Silke Otto-Knapp (1970–2022) was a German-born artist active in Los Angeles and is best known for her monumental watercolors on canvas that, due to her unique working process, are layered and luminous in spite of their insistently monochromatic black-and-white palette. The Reader (2021) is enigmatic. Contained inside an oval frame, the figure appears lost in thought and largely hidden from view. The face and other distinguishing features recede into shadow while hands, a necklace, and a rectangular form that suggests a book float toward the surface. Though the title offers an individual conflated with an act—reading—the activity presented is not so straightforward. Though we cannot see eyes, the gaze appears averted, suggesting that the act depicted is not reading, but contemplation, a pause between pages. 
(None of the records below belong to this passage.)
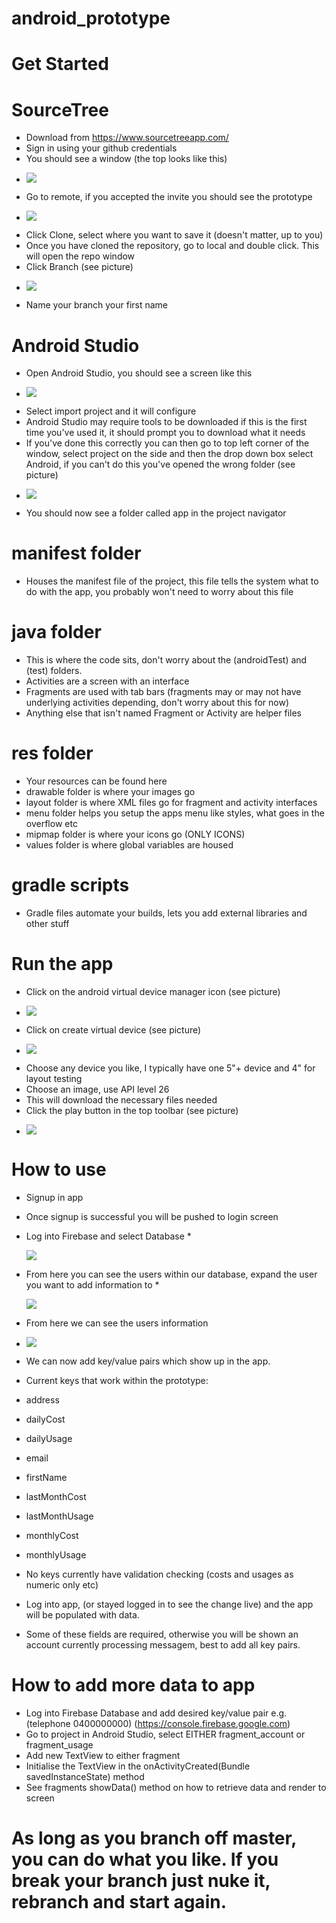 # android_prototype

# Get Started

# SourceTree
* Download from https://www.sourcetreeapp.com/
* Sign in using your github credentials
* You should see a window (the top looks like this)
* <p><img src="https://i.imgur.com/9UseUPq.png" /></p>
* Go to remote, if you accepted the invite you should see the prototype
* <p><img src="https://i.imgur.com/ubd81FK.png" /></p>
* Click Clone, select where you want to save it (doesn't matter, up to you)
* Once you have cloned the repository, go to local and double click. This will open the repo window
* Click Branch (see picture)
* <p><img src="https://i.imgur.com/HS1aXBc.png" /></p>
* Name your branch your first name

# Android Studio
* Open Android Studio, you should see a screen like this
* <p><img src="https://i.imgur.com/Ml6peYk.png" /></p>
* Select import project and it will configure
* Android Studio may require tools to be downloaded if this is the first time you've used it, it should prompt you to download what it needs
* If you've done this correctly you can then go to top left corner of the window, select project on the side and then the drop down box select Android, if you can't do this you've opened the wrong folder (see picture)
* <p><img src="https://i.imgur.com/f0Efbny.png" /></p>
* You should now see a folder called app in the project navigator

# manifest folder
* Houses the manifest file of the project, this file tells the system what to do with the app, you probably won't need to worry about this file

# java folder
* This is where the code sits, don't worry about the (androidTest) and (test) folders.
* Activities are a screen with an interface
* Fragments are used with tab bars (fragments may or may not have underlying activities depending, don't worry about this for now)
* Anything else that isn't named Fragment or Activity are helper files

# res folder
* Your resources can be found here
* drawable folder is where your images go
* layout folder is where XML files go for fragment and activity interfaces
* menu folder helps you setup the apps menu like styles, what goes in the overflow etc
* mipmap folder is where your icons go (ONLY ICONS)
* values folder is where global variables are housed

# gradle scripts
* Gradle files automate your builds, lets you add external libraries and other stuff

# Run the app
* Click on the android virtual device manager icon (see picture)
* <p><img src="https://i.imgur.com/sMELRa0.png" /></p>
* Click on create virtual device (see picture)
* <p><img src="https://i.imgur.com/koOIcQx.png" /></p>
* Choose any device you like, I typically have one 5"+ device and 4" for layout testing
* Choose an image, use API level 26
* This will download the necessary files needed
* Click the play button in the top toolbar (see picture)
* <p><img src="https://i.imgur.com/389uA0l.png" /></p>

# How to use
* Signup in app
* Once signup is successful you will be pushed to login screen
* Log into Firebase and select Database
*<p><img src="https://imgur.com/LMnXggi" /></p>
* From here you can see the users within our database, expand the user you want to add information to
*<p><img src="https://imgur.com/BmAtFbx" /></p>
* From here we can see the users information
* <p><img src="https://imgur.com/zOCMF0w" /></p>

* We can now add key/value pairs which show up in the app.
* Current keys that work within the prototype:
* address
* dailyCost
* dailyUsage
* email 
* firstName 
* lastMonthCost
* lastMonthUsage
* monthlyCost
* monthlyUsage
* No keys currently have validation checking (costs and usages as numeric only etc)
* Log into app, (or stayed logged in to see the change live) and the app will be populated with data.
* Some of these fields are required, otherwise you will be shown an account currently processing messagem, best to add all key pairs.


# How to add more data to app
* Log into Firebase Database and add desired key/value pair e.g.(telephone 0400000000) (https://console.firebase.google.com)
* Go to project in Android Studio, select EITHER fragment_account or fragment_usage
* Add new TextView to either fragment
* Initialise the TextView in the onActivityCreated(Bundle savedInstanceState) method
* See fragments showData() method on how to retrieve data and render to screen

# As long as you branch off master, you can do what you like. If you break your branch just nuke it, rebranch and start again.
Otto-Knapp often drew on art’s history in her work, and the inspiration for The Reader is no exception. Her source was a 1913 painting of the same name by the early 20th-century French artist Marie Laurencin. Laurencin’s reader is similarly not reading, but making space for her thoughts. For Laurencin, a queer avant-garde artist active at a time when few women were publicly visible as either, depicting a woman not presenting herself for the male gaze was a political act. Otto-Knapp similarly respects her subject’s privacy. We aren’t allowed access to their interior thoughts or the contents of the page in front of them. What is visible is hazy, and what we do see demands active looking.